3. Bundle of His: These are a bundle of fibres originating from A.V. node which passes along the intraventricular septum.
4. Purkinje fibres: These are fibrous structures that arise from the branches of bundle of His and end within the ventricular muscle. The function of these junctional tissue is to initiate and to conduct cardiac impulse. S.A. node initiates 70-80 times cardiac impulse which regulates the rhythmicity of the heart beats 70-80 time (average 72 times) per minute. Thus S.A. node is known as pace maker of the heart.
Blood Circulation Through the Heart
The heart is the central receiving and pumping organ of the circulatory system.

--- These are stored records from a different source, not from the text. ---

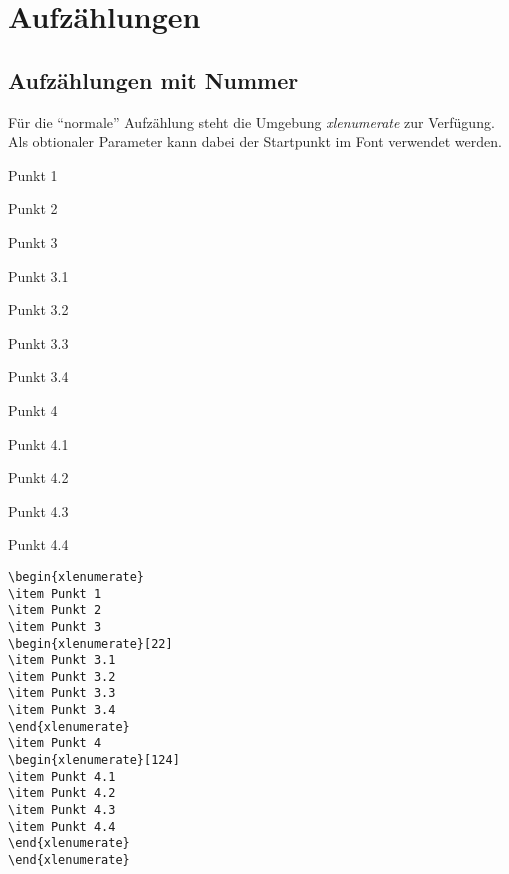 \documentclass{fontdokuold}
\begin{document}
\section{Aufzählungen}
\subsection{Aufzählungen mit Nummer}

Für die "`normale"' Aufzählung steht die Umgebung \emph{xlenumerate} zur Verfügung.
Als obtionaler Parameter kann dabei der Startpunkt im Font verwendet werden.


\begin{xlenumerate}
\item Punkt 1
\item Punkt 2
\item Punkt 3
\begin{xlenumerate}[22]
\item Punkt 3.1
\item Punkt 3.2
\item Punkt 3.3
\item Punkt 3.4
\end{xlenumerate}
\item Punkt 4
\begin{xlenumerate}[124]
\item Punkt 4.1
\item Punkt 4.2
\item Punkt 4.3
\item Punkt 4.4
\end{xlenumerate}
\end{xlenumerate}

\begin{lstlisting}
\begin{xlenumerate}
\item Punkt 1
\item Punkt 2
\item Punkt 3
\begin{xlenumerate}[22]
\item Punkt 3.1
\item Punkt 3.2
\item Punkt 3.3
\item Punkt 3.4
\end{xlenumerate}
\item Punkt 4
\begin{xlenumerate}[124]
\item Punkt 4.1
\item Punkt 4.2
\item Punkt 4.3
\item Punkt 4.4
\end{xlenumerate}
\end{xlenumerate}
\end{lstlisting}
\end{document}

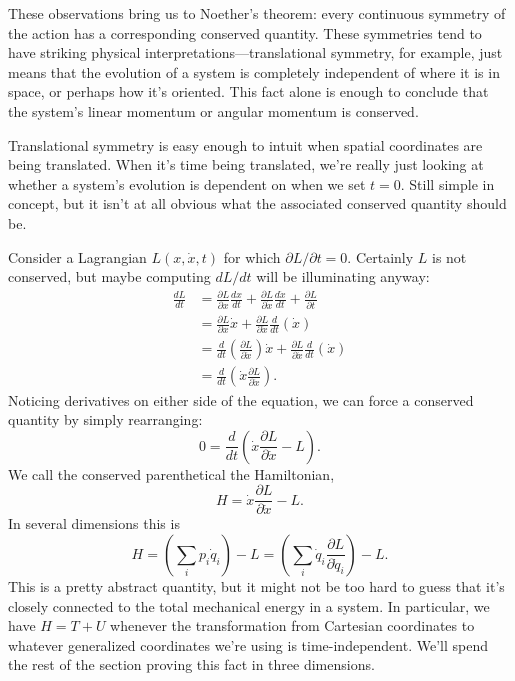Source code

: \documentclass[../p111main.tex]{subfiles}
\begin{document}
These observations bring us to Noether's theorem: every continuous symmetry of the action has a corresponding conserved quantity.
These symmetries tend to have striking physical interpretations---translational symmetry, for example, just means that the evolution of a system is completely independent of where it is in space, or perhaps how it's oriented.
This fact alone is enough to conclude that the system's linear momentum or angular momentum is conserved.

Translational symmetry is easy enough to intuit when spatial coordinates are being translated.
When it's time being translated, we're really just looking at whether a system's evolution is dependent on when we set $t=0$.
Still simple in concept, but it isn't at all obvious what the associated conserved quantity should be.

Consider a Lagrangian $L(x, \dot x, t)$ for which $\partial L / \partial t = 0$.
Certainly $L$ is not conserved, but maybe computing $dL / dt$ will be illuminating anyway:
\begin{align*}
    \frac{d L}{d t} &= \frac{\partial L}{\partial x} \frac{dx}{dt} + \frac{\partial L}{\partial \dot x} \frac{d \dot x}{dt} + \frac{\partial L}{\partial t} \\
    &= \frac{\partial L}{\partial x} \dot x + \frac{\partial L}{\partial \dot x} \frac{d}{dt} (\dot x) \\
    &= \frac{d}{dt} \left( \frac{\partial L}{\partial \dot x} \right) \dot x + \frac{\partial L}{\partial \dot x} \frac{d}{dt} (\dot x) \\
    &= \frac{d}{dt} \left( \dot x \frac{\partial L}{\partial \dot x} \right).
\end{align*}
Noticing derivatives on either side of the equation, we can force a conserved quantity by simply rearranging:
\[ 0 = \frac{d}{dt} \left( \dot x \frac{\partial L}{\partial \dot x} - L \right). \]
We call the conserved parenthetical the Hamiltonian,
\[ H = \dot x \frac{\partial L}{\partial \dot x} - L. \]
In several dimensions this is
\[ H = \left( \sum_{i}^{} p_i \dot q_i \right) - L = \left( \sum_{i}^{} \dot q_i \frac{\partial L}{\partial \dot q_i} \right) - L. \]
This is a pretty abstract quantity, but it might not be too hard to guess that it's closely connected to the total mechanical energy in a system.
In particular, we have $H = T + U$ whenever the transformation from Cartesian coordinates to whatever generalized coordinates we're using is time-independent.
We'll spend the rest of the section proving this fact in three dimensions.
\end{document}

The heart pumps around 2000 gallons of blood everyday and beats nearly 100000 times per day. Due to its constant rhythmic contraction-relaxation blood can flow throughout the body. The contraction and relaxation of the heart termed as systole and diastole respectively.
All parts of the heart do not contract or relax at a time. When atria are contracted then the ventricles become relaxed and this happen vice-versa. As a result, continuous flow maintain throughout the heart. The human heart has two routes through which blood pass, in and out of the heart. This type of circulation is called the double circuit circulation. During blood circulation the right and left sides of the heart work together.